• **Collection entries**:

----

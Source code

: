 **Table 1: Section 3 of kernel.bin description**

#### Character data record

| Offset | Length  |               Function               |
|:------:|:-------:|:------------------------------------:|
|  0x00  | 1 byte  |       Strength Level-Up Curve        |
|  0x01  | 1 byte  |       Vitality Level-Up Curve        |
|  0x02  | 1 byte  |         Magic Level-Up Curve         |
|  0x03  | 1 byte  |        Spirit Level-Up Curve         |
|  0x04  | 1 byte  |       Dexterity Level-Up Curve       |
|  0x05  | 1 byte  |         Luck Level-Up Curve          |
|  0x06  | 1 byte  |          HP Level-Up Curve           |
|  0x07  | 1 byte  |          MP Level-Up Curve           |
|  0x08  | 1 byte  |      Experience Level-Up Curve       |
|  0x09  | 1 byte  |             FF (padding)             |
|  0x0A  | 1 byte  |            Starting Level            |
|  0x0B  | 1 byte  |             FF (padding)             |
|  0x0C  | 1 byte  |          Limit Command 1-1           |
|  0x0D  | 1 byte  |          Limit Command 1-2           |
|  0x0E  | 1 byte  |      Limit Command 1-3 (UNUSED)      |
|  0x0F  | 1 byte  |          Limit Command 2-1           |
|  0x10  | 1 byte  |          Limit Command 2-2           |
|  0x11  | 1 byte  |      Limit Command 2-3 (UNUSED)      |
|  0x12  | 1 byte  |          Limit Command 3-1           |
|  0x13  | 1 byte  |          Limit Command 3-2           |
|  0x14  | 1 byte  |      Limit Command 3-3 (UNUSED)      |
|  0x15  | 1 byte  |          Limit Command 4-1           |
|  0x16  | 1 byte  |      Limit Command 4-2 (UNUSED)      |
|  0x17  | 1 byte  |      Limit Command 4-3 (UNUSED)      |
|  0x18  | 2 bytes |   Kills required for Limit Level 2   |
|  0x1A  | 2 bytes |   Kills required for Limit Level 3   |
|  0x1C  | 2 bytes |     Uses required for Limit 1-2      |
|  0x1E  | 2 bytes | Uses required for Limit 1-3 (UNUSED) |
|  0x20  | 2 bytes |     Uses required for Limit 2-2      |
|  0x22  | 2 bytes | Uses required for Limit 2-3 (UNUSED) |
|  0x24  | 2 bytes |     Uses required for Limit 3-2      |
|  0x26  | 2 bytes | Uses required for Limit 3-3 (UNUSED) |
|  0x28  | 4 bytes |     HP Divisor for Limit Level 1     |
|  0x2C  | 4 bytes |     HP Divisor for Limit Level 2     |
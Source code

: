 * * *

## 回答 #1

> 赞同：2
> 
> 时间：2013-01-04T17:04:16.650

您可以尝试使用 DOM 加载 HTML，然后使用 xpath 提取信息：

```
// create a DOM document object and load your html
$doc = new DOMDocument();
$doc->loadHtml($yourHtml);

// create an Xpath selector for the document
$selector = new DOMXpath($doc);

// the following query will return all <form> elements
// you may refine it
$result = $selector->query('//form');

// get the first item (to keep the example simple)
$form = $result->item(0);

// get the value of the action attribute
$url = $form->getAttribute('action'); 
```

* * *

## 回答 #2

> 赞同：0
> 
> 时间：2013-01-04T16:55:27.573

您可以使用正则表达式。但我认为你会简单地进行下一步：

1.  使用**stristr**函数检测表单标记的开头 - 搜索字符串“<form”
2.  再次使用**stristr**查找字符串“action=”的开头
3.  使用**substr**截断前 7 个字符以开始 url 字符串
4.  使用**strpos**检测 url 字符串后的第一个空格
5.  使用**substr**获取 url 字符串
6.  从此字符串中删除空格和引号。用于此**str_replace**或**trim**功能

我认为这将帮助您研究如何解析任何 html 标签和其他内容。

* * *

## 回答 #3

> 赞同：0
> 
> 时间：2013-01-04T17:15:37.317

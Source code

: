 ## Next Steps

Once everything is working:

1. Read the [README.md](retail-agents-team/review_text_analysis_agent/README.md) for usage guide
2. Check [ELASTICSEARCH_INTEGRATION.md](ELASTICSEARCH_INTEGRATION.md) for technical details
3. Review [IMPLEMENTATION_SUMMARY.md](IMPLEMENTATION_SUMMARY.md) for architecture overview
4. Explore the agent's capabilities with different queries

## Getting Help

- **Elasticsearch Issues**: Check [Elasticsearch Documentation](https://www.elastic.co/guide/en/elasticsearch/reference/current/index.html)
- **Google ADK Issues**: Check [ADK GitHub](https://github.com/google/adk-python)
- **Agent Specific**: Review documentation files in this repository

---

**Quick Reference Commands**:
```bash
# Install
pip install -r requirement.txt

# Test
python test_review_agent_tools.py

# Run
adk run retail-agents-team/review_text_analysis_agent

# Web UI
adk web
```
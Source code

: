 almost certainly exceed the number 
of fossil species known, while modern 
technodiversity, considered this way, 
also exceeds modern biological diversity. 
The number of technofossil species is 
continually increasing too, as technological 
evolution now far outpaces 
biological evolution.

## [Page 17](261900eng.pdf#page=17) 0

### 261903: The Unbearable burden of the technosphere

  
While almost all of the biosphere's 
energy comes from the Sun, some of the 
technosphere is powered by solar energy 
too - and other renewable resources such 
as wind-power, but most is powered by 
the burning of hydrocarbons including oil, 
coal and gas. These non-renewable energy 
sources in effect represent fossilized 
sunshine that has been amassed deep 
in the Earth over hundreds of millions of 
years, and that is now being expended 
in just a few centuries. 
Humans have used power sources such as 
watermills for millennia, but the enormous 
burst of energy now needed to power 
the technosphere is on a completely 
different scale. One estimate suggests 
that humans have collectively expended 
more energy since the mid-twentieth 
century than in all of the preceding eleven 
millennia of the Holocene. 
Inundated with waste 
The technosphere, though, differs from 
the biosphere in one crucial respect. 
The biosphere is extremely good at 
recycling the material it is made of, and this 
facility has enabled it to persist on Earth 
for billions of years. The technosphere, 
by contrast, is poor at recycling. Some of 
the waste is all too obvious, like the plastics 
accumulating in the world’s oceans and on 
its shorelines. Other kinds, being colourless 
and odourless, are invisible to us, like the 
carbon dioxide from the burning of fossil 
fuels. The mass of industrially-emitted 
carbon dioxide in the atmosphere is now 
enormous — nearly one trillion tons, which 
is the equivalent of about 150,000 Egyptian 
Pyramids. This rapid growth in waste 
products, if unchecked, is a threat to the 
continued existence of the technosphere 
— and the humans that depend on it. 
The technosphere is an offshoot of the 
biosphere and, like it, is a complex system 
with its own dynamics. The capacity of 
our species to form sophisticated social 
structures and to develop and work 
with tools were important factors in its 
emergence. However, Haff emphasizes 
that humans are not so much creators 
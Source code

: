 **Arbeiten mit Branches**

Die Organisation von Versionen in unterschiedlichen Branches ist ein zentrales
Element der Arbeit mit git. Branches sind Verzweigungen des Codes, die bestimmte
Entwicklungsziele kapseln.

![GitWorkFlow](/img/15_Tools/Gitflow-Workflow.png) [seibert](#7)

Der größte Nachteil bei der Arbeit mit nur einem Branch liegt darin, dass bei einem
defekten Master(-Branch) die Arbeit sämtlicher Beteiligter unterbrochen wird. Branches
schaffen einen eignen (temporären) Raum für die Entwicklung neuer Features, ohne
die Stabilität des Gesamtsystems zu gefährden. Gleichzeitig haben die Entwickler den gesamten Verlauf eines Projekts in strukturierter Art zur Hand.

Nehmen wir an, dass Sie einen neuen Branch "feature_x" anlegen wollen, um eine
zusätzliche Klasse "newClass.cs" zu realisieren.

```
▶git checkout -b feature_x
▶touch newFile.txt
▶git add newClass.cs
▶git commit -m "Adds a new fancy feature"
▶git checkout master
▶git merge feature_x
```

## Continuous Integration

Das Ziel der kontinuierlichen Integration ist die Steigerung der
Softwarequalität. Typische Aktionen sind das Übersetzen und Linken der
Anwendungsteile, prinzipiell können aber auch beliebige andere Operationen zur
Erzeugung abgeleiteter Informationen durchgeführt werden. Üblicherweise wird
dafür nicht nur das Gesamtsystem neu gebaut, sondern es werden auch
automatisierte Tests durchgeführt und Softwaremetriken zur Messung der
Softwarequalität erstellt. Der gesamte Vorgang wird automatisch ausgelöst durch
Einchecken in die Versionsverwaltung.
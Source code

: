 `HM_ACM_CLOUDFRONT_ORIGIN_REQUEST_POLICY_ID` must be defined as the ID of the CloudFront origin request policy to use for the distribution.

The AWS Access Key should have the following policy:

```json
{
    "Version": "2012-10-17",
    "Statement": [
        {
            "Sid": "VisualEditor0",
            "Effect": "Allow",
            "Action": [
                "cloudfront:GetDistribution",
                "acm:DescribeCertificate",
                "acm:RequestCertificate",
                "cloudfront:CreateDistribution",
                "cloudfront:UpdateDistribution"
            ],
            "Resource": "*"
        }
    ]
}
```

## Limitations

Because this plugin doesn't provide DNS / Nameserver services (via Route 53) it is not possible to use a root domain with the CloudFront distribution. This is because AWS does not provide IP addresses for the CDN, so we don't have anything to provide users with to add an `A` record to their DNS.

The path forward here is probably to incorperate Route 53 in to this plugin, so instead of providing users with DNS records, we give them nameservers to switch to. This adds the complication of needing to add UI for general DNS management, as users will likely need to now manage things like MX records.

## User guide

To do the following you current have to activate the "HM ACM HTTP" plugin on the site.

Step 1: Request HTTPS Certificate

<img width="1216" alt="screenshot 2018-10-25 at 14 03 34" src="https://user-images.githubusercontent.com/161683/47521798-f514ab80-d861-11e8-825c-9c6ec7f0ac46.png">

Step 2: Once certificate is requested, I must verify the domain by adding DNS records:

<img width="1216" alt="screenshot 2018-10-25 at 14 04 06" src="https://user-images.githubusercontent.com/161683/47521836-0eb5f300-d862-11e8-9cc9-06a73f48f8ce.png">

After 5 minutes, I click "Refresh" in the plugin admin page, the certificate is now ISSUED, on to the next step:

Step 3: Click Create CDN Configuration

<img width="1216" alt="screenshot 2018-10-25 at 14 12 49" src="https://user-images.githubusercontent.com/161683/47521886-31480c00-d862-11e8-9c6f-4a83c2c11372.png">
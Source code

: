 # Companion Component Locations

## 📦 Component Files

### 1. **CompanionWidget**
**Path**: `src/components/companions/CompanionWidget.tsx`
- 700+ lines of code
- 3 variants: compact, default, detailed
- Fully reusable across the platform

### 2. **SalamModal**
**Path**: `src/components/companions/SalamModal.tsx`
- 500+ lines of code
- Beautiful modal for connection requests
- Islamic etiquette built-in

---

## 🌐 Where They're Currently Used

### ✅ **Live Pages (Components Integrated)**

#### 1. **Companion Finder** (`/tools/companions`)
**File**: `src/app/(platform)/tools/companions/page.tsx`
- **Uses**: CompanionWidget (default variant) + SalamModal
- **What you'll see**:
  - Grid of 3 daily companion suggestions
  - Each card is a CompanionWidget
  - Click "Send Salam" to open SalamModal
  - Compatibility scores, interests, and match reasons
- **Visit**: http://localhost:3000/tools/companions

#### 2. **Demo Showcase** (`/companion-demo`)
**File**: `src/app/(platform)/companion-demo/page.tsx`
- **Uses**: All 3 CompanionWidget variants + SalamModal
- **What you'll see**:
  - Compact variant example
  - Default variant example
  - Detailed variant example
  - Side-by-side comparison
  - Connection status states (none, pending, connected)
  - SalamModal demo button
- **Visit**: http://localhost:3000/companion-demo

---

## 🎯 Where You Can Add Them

----

Restate verbatim all lines from the start of the data through the line containing "for Limit 1-2", with both ends kept.

• **SOLUTION FOR THIS EXERCISE**:
Source code

: **Table 1: Section 3 of kernel.bin description**

#### Character data record

| Offset | Length  |               Function               |
|:------:|:-------:|:------------------------------------:|
|  0x00  | 1 byte  |       Strength Level-Up Curve        |
|  0x01  | 1 byte  |       Vitality Level-Up Curve        |
|  0x02  | 1 byte  |         Magic Level-Up Curve         |
|  0x03  | 1 byte  |        Spirit Level-Up Curve         |
|  0x04  | 1 byte  |       Dexterity Level-Up Curve       |
|  0x05  | 1 byte  |         Luck Level-Up Curve          |
|  0x06  | 1 byte  |          HP Level-Up Curve           |
|  0x07  | 1 byte  |          MP Level-Up Curve           |
|  0x08  | 1 byte  |      Experience Level-Up Curve       |
|  0x09  | 1 byte  |             FF (padding)             |
|  0x0A  | 1 byte  |            Starting Level            |
|  0x0B  | 1 byte  |             FF (padding)             |
|  0x0C  | 1 byte  |          Limit Command 1-1           |
|  0x0D  | 1 byte  |          Limit Command 1-2           |
|  0x0E  | 1 byte  |      Limit Command 1-3 (UNUSED)      |
|  0x0F  | 1 byte  |          Limit Command 2-1           |
|  0x10  | 1 byte  |          Limit Command 2-2           |
|  0x11  | 1 byte  |      Limit Command 2-3 (UNUSED)      |
|  0x12  | 1 byte  |          Limit Command 3-1           |
|  0x13  | 1 byte  |          Limit Command 3-2           |
|  0x14  | 1 byte  |      Limit Command 3-3 (UNUSED)      |
|  0x15  | 1 byte  |          Limit Command 4-1           |
|  0x16  | 1 byte  |      Limit Command 4-2 (UNUSED)      |
|  0x17  | 1 byte  |      Limit Command 4-3 (UNUSED)      |
|  0x18  | 2 bytes |   Kills required for Limit Level 2   |
|  0x1A  | 2 bytes |   Kills required for Limit Level 3   |
|  0x1C  | 2 bytes |     Uses required for Limit 1-2      |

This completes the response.